What are microservices?
Microservices, or microservice architecture, is a kind of the service-oriented architecture (SOA) structural style that organizes an application as a collection of individual services.
Such a construction implies some characteristics of services:
- independently deployable, autonomously developed and implemented using different technologies each, depending on what is the best solution;
- fine-grained and the protocols are lightweight;
- small in size, messaging-enabled, bounded by contexts, and decentralized;
- built and released with automated processes;
- organized around business capabilities;
- use technology-agnostic protocols such as HTTP.
The above features may sound a bit serious or complicated, so let’s clear any doubts by discussing how microservices work.
How do microservices work?
Microservices are most often compared to a monolithic architecture, a default approach to build an application.

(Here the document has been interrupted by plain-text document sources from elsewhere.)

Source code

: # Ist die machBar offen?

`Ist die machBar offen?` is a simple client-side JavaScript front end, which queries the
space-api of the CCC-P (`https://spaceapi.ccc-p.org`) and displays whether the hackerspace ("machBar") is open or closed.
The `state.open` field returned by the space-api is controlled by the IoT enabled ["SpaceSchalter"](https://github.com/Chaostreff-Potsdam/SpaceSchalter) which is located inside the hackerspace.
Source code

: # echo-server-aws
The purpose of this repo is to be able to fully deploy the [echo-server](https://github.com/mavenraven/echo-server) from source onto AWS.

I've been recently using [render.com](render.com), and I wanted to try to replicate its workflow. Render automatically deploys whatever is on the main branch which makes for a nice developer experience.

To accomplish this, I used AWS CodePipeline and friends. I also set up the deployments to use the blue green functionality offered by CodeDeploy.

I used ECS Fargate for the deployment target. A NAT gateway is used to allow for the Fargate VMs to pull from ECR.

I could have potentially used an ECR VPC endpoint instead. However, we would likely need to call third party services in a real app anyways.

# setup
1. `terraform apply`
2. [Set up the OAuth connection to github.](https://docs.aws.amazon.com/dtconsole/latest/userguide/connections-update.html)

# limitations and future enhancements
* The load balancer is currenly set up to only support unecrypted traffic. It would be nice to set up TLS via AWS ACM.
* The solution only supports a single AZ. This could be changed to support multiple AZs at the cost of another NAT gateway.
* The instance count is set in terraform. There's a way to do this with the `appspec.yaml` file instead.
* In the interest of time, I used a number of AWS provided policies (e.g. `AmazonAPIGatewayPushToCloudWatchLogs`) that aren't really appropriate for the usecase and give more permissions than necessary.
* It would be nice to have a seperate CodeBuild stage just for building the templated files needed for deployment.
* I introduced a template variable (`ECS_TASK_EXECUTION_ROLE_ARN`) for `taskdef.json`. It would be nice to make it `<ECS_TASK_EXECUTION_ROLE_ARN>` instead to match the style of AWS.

This traditional way assumes that the application is as a single and indivisible unit, has one large codebase, and no individual modules.
Microservices, in turn, are distinguished by their flexibility. Instead of a single, monolithic code, they propose building an application as a set of services. In this architecture, all functionality is broken down into independently deployable modules that communicate with each other using defined methods called API (Application Programming Interfaces). Each service has its scope and can be updated, deployed, and scaled apart from the others.
This approach gives many possibilities. The solution seems ideal for distributed teams thanks to the division of functionalities into completely independent blocks. As a result, large companies with distributed teams can work efficiently by assigning different microservices to different teams. But that’s not the only reason why many innovative tech companies are turning to microservices.
Why do we need microservices?
Microservices are more advantageous for complex and evolving applications. It’s an effective solution to handle a compound system with various functions and services. When it comes to innovation, developers can easily experiment without fear of causing problems elsewhere, as every component is independent and doesn’t cause the crash of the whole system.
Large-scale platforms with a big audience certainly need to minimize component size and memory consumption, so the use of microservices becomes essential for demanding operations.
Microservices can also help adapt faster to changing market conditions. Because microservices allow us to rapidly update and test applications, it’s possible to follow market trends and match products quicker.
Advantages of microservices
The service separation approach offers many opportunities and benefits:
- Scalability. Services can be scaled independently, e.g. those that require more resources, without the need to scale the entire application.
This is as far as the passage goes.